Tips for Transitioning from Skype for Business Hybrid to Pure Online

As Office 365 adoption grows, more Skype for Business (SfB) hybrid deployments are being transitioned to pure online after all of the users have been migrated to online. While some steps in this final transition process are well documented, such as the decommissioning of the SfB on-premises servers, other steps are poorly documented.

This post provides some details on one step of the transition to pure online that isn’t well documented: removing the SfB user attributes (e.g. msRTC*) in on-premises AD from users after hybrid mode has been changed to pure online.
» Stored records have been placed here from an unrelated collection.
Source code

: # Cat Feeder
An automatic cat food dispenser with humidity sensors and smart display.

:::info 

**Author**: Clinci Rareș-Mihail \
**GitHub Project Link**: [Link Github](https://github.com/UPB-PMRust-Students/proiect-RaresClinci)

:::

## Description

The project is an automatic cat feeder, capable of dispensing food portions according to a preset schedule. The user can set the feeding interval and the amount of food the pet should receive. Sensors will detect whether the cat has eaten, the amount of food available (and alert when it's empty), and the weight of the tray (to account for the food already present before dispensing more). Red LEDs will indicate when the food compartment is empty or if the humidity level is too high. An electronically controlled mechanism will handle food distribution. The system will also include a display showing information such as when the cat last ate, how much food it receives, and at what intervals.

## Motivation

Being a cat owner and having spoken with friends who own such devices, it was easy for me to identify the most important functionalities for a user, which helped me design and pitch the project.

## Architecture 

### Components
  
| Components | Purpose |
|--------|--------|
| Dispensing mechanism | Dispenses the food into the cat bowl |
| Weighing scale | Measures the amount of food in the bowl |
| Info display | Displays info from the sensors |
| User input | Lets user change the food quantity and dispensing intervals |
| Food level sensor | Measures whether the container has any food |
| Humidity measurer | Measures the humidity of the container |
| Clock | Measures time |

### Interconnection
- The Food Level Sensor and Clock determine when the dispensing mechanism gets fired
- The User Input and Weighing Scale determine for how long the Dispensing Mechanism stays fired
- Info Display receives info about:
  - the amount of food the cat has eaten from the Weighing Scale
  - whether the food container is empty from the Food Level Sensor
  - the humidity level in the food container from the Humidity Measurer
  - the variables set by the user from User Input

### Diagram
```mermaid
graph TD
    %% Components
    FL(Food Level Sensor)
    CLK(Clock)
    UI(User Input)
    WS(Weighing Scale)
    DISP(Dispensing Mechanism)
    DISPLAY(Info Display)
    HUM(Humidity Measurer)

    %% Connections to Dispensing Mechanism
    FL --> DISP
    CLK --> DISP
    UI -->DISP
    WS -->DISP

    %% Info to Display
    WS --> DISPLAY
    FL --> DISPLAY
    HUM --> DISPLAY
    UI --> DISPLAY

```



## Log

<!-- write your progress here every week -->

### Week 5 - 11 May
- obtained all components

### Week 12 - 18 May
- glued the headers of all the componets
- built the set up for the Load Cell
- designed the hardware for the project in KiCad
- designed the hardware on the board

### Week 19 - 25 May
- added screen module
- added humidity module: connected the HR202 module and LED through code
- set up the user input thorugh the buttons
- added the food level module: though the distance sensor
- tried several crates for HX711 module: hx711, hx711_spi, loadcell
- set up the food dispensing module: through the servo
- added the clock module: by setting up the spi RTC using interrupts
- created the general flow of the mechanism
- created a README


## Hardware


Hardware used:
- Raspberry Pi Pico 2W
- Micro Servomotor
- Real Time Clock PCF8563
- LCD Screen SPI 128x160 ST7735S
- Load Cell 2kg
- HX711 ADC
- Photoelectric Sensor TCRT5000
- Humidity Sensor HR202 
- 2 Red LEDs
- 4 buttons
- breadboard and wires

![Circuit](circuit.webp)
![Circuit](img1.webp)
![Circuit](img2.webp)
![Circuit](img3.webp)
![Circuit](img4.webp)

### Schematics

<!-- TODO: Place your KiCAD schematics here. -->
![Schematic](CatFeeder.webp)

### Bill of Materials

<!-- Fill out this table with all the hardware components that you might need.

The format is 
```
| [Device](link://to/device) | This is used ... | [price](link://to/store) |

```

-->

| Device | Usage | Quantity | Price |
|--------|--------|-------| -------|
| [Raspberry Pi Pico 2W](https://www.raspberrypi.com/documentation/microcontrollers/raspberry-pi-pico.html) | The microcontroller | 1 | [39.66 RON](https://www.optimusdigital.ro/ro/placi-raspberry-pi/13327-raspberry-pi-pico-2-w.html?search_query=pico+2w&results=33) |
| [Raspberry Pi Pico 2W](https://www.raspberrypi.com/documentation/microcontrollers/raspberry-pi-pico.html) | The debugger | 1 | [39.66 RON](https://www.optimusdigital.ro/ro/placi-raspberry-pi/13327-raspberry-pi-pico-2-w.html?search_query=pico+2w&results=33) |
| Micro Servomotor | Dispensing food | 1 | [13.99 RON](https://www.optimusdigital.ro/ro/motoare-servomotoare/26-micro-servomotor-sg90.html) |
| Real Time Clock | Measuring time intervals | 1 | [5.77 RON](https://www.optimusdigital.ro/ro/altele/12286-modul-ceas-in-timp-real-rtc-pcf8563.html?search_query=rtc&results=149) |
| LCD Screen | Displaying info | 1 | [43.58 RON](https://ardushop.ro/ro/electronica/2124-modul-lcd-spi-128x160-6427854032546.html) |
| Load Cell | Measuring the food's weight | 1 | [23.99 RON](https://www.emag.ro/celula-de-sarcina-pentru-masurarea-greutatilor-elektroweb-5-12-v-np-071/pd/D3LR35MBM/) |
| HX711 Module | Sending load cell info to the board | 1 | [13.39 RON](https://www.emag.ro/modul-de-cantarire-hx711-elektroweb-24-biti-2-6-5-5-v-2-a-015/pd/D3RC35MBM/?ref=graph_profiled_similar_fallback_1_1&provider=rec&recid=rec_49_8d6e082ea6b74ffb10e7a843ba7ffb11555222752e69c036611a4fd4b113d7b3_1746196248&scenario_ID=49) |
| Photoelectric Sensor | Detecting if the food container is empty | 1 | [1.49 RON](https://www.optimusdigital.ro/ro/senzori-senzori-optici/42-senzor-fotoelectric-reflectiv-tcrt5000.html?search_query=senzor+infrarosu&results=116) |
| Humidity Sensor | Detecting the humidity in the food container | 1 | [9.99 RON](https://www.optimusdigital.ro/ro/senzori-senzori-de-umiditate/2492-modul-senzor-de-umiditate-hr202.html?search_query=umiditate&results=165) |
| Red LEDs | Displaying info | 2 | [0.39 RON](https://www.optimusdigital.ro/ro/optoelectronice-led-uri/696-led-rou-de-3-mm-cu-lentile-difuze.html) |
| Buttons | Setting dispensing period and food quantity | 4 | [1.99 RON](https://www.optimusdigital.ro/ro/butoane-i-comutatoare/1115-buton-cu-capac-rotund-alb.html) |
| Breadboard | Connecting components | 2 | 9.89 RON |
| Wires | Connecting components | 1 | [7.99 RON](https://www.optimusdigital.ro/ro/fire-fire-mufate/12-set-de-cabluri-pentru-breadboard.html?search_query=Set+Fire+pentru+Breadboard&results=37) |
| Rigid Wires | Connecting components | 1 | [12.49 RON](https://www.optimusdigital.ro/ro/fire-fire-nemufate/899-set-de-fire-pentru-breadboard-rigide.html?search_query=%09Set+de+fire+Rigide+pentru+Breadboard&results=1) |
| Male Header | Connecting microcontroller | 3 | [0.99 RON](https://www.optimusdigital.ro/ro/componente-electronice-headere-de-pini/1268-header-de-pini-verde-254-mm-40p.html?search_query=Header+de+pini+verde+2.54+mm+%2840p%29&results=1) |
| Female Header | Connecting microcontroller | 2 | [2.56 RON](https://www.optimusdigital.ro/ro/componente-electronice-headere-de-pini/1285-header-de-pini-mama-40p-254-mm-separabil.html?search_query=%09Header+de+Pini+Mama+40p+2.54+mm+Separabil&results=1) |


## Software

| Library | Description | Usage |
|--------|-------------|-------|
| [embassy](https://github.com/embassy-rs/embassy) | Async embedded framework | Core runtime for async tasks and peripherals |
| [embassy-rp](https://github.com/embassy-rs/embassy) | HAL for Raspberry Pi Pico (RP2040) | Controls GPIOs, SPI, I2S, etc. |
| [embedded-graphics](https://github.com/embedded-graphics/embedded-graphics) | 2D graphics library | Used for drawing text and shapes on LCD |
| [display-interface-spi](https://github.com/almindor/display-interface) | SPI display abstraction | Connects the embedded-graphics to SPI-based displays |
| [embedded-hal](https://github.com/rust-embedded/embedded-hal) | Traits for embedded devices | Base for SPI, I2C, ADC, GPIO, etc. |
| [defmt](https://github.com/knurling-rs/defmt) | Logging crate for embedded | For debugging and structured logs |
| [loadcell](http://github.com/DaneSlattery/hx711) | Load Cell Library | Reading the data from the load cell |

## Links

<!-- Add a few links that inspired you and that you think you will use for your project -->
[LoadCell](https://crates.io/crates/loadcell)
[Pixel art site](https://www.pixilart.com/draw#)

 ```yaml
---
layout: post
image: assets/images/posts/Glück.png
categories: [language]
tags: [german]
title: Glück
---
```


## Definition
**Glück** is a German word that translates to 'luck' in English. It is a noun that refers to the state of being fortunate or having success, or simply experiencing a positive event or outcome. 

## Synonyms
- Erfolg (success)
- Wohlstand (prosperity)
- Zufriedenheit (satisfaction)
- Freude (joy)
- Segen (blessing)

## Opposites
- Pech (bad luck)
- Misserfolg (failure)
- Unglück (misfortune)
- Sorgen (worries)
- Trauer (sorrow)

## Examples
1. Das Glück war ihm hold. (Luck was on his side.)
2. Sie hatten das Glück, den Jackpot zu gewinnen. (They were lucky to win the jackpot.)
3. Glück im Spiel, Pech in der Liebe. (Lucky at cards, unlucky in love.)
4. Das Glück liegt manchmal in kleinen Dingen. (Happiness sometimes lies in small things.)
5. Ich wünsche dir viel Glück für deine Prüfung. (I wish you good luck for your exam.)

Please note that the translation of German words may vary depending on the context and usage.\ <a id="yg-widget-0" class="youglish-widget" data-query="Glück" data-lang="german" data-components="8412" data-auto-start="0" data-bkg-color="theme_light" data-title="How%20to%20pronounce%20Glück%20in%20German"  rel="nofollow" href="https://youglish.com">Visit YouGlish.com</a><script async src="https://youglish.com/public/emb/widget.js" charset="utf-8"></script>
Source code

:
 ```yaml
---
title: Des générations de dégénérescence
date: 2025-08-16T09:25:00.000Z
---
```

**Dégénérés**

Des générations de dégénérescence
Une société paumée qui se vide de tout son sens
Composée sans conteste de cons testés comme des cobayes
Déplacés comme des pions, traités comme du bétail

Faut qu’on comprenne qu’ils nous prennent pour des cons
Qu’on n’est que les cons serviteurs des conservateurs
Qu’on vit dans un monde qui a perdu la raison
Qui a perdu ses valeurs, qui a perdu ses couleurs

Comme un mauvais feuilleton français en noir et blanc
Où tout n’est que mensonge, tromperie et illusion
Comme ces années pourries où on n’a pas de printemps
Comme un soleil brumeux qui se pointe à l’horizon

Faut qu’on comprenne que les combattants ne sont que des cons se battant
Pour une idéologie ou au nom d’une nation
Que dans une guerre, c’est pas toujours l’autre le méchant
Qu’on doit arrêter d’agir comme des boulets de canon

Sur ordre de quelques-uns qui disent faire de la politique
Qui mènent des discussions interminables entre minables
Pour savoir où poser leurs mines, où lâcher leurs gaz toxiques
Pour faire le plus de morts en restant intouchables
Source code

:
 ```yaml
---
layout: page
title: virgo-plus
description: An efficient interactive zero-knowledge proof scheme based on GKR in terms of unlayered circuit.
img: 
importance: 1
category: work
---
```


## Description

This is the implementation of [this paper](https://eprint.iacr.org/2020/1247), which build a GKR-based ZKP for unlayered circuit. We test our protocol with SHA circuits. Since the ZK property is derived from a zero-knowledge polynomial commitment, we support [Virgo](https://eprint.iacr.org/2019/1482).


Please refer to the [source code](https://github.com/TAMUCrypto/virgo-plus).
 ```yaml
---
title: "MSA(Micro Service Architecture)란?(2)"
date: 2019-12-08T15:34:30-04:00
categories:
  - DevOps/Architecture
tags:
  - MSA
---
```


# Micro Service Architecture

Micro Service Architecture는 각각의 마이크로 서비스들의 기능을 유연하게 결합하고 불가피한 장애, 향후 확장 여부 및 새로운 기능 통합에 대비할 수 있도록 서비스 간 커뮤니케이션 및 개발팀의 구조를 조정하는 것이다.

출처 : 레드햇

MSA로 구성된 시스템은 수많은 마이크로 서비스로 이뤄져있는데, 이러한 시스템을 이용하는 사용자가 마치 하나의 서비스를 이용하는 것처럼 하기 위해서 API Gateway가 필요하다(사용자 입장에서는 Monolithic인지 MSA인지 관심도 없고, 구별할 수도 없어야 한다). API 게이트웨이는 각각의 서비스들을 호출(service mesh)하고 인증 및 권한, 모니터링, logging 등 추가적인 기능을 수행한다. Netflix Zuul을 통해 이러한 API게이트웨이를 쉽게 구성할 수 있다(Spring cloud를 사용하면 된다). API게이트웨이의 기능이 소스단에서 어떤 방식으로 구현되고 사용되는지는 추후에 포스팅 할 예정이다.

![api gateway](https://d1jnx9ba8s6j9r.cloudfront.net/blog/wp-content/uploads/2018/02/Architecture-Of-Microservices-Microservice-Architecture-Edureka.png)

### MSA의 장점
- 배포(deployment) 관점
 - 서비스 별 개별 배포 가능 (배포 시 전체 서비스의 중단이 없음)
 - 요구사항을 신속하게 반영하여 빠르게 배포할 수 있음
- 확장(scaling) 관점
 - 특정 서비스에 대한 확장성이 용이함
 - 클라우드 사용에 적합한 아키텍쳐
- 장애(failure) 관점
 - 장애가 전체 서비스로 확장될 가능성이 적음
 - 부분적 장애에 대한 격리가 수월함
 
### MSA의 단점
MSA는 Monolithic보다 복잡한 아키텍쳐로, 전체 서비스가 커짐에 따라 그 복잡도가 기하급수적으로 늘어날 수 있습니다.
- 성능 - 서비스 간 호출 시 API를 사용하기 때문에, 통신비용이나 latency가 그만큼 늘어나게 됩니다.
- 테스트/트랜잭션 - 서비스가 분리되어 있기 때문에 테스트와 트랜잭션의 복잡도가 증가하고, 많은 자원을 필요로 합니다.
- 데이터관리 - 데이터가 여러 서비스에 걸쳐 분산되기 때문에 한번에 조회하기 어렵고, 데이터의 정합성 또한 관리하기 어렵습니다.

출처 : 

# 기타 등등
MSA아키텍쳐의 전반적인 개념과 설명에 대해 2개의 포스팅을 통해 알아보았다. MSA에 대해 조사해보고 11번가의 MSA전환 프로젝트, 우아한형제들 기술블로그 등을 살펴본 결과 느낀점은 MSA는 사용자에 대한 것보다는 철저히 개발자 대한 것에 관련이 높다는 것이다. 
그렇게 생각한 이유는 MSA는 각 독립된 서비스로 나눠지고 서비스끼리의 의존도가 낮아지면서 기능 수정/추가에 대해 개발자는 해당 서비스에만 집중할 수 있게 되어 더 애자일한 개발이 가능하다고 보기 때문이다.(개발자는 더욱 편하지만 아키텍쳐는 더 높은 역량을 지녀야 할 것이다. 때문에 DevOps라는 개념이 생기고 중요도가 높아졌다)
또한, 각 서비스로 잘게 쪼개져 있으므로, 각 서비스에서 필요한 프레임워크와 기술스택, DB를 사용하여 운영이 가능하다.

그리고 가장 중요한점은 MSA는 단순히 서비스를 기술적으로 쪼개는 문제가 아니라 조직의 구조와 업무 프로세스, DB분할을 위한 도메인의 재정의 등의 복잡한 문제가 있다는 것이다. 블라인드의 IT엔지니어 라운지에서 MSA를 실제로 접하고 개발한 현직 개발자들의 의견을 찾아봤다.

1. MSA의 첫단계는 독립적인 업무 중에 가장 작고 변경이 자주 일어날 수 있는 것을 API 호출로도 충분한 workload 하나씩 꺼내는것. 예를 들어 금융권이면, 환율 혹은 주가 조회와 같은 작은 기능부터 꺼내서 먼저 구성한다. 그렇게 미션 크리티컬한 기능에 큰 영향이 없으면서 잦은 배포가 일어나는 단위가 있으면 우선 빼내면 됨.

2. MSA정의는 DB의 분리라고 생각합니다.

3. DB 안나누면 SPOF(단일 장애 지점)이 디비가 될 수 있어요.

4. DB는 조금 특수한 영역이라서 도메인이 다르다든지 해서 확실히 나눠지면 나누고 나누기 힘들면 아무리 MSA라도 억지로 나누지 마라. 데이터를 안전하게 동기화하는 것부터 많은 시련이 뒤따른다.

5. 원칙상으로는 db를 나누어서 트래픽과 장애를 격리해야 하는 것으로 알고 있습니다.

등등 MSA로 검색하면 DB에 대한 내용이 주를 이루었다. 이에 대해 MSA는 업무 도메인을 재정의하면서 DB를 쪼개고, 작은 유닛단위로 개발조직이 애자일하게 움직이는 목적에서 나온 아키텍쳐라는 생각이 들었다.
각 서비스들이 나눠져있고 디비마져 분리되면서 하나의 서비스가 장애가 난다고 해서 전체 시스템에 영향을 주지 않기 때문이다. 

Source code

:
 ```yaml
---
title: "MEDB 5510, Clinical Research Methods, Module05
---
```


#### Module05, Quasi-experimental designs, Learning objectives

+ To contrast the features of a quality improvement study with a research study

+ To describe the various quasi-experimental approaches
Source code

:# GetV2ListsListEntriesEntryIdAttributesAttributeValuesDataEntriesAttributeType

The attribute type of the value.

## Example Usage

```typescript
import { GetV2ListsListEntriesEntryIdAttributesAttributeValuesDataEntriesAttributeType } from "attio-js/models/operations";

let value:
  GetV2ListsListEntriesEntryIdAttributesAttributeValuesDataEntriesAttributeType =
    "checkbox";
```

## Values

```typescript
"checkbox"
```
This post assumes that the hybrid environment has AD directory synchronization configured (e.g. on-prem AD was synchronized to Azure AD).

Why do we Care about SfB On-Premises AD Attributes after all Users are Migrated and Hybrid is Switched to Pure Online?

This is a good question, and there is no official documentation. However, two reputable sources reference deleting these on-premises AD user attributes after migration (or a when doing a full cut-over), but without much explanation:

As stated in the first article mentioned above, the recommended method to clear those on-premises AD user attributes is to use the Disable-CsUser (e.g. Get-CsUser -Identity User01@contoso.com| Disable-CsUser -Verbose). In field experience this sometimes does not fully clear the msRTC attributes, and in at least one deployment I have seen it leave behind the msRTCSIP-DeploymentLocator attribute.

So why do we need to clear these attributes? After doing some research, it seems the risk of not clearing those user attribute on-premises is that some SfBO features – specifically voice features using Cloud Connector Edition (CCE) – will use those msRTC* attributes to determine where the user resides (on-prem or online). Specially after the switch to pure online is completed (e.g. DNS records point to online, etc…), CCE will see those synchronized Azure AD attributes, or the InterpretedUserType attribute set as “HybridOnline”, and conclude that the user voice services are still serviced by SfB on-premises, and attempt to direct the calling services to on-premises. The calling features will fail because the SfB on-premises is no longer operational.

What is this InterpretedUserType attribute?

This is another good question with little documentation. The InterpretedUserType attribute has two values which reflect whether a user is in hybrid mode (value = “HybridOnline”), or pure online (value = “PureOnline” or “DirSyncedPureOnline”).

From what I can tell, SfBO sets this value based on the presence of the msRTC* user attributes in the underlying Azure AD user object. Meaning, if the user object has those msRTC* attributes, InterpretedUserType is set to “HybridOnline”.

If the remaining msRTC* attributes are cleared in AD on-premises and synchronized into Azure AD, it appears SfBO will see those blanked attributes and change InterpretedUserType to “PureOnline” or “DirSyncedPureOnline”. Any features such as voice features in CCE will then know to properly use SfBO.

If you have any thoughts on manually manipulating this value, it cannot be set manually with PowerShell.

Should I Remove the Remaining SfB/Lync User Attributes from On-Premises AD?

This step is documented in the two reputable Microsoft sources above, and is recommended. My initial concern with doing this is that it would break integration of some existing on-premises applications or clients; specifically Outlook integration with the Skype for Business or Lync client.

This integration is purely client based integration as there is no server-side API’s used per se. Meaning when a user see’s the SfB presence for another user in Outlook, it is the Outlook client is retrieving that from the SfB or Lync client running on the same desktop. It is actually the Skype for Business Outlook Add-In, and not Outlook itself.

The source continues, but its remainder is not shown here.